# Requirement:
Only the number is wanted: tally the lines below that contain the word "Quaternion".

# Dataset items:
━━━━━━━━━━━━━━━━━━━━━━━━━━━━━━
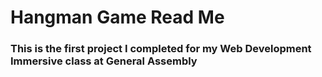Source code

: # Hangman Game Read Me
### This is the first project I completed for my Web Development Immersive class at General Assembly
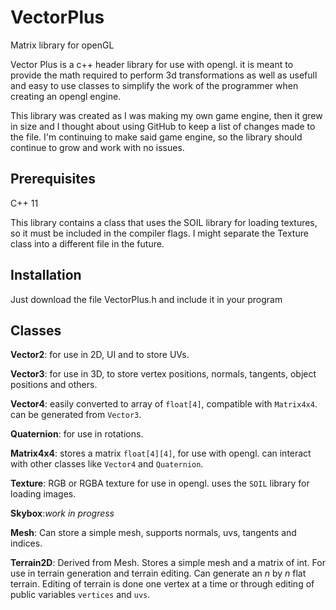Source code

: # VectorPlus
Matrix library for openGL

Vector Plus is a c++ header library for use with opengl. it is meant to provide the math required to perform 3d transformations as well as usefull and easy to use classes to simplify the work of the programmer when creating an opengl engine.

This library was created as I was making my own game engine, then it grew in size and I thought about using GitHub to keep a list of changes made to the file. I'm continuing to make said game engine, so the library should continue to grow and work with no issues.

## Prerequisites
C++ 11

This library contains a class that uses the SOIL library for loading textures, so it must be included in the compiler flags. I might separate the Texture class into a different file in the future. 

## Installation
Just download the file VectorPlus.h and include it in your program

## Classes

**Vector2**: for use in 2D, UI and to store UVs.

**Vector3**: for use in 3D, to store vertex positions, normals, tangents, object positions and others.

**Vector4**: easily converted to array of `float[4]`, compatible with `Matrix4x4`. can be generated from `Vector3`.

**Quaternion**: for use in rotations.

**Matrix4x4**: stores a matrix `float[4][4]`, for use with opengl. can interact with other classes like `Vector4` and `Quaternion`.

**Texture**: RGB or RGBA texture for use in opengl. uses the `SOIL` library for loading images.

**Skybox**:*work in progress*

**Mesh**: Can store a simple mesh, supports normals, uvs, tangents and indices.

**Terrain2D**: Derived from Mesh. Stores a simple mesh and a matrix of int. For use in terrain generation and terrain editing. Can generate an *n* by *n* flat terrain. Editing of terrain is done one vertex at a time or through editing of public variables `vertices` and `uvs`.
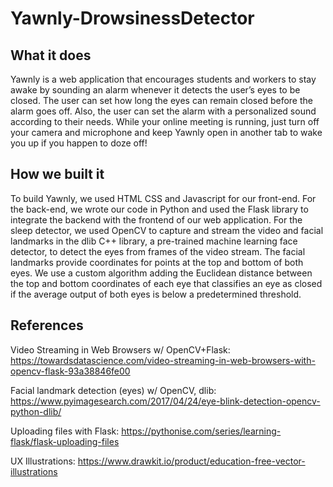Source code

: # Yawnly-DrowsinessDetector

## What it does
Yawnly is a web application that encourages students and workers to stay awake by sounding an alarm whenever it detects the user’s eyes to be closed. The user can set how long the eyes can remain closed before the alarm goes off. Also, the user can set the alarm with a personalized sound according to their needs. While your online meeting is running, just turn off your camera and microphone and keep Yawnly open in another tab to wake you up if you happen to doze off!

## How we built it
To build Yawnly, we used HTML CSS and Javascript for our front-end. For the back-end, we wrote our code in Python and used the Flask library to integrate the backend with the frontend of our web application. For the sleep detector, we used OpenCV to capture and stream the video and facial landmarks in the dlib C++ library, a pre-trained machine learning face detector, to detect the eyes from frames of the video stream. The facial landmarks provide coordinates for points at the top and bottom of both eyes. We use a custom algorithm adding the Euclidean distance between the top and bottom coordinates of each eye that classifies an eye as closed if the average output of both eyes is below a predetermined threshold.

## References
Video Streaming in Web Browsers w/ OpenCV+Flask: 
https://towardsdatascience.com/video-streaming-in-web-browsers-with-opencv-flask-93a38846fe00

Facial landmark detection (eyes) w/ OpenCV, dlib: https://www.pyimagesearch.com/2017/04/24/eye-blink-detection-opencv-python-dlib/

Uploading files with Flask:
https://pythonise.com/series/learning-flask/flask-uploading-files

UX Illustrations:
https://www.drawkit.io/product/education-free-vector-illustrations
━━━━━━━━━━━━━━━━━━━━━━━━━━━━━━
# Output below:
2